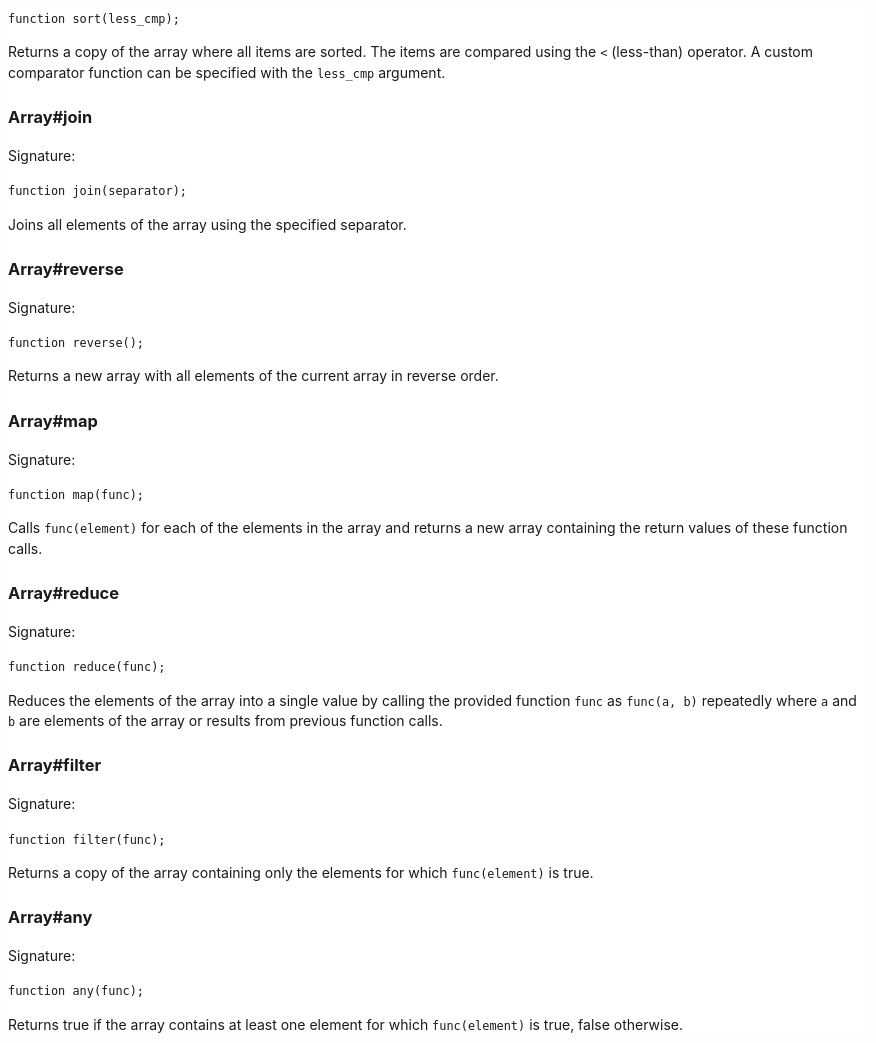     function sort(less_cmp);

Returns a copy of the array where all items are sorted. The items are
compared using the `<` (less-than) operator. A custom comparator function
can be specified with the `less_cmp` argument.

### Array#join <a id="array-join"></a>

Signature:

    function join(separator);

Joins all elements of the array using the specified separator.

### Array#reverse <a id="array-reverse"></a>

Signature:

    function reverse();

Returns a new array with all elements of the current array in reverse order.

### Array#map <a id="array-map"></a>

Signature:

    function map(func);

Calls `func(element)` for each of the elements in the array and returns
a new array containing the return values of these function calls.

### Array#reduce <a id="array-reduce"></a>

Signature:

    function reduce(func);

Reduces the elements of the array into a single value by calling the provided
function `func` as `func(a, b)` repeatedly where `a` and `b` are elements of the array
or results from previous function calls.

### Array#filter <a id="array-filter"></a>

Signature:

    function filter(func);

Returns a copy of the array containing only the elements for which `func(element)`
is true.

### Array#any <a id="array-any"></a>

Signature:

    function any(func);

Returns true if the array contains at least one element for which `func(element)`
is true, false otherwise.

What you are asked to do |
Only a number belongs in the answer: the number of lines in the preceding data that hold "specified".

Answer box |
2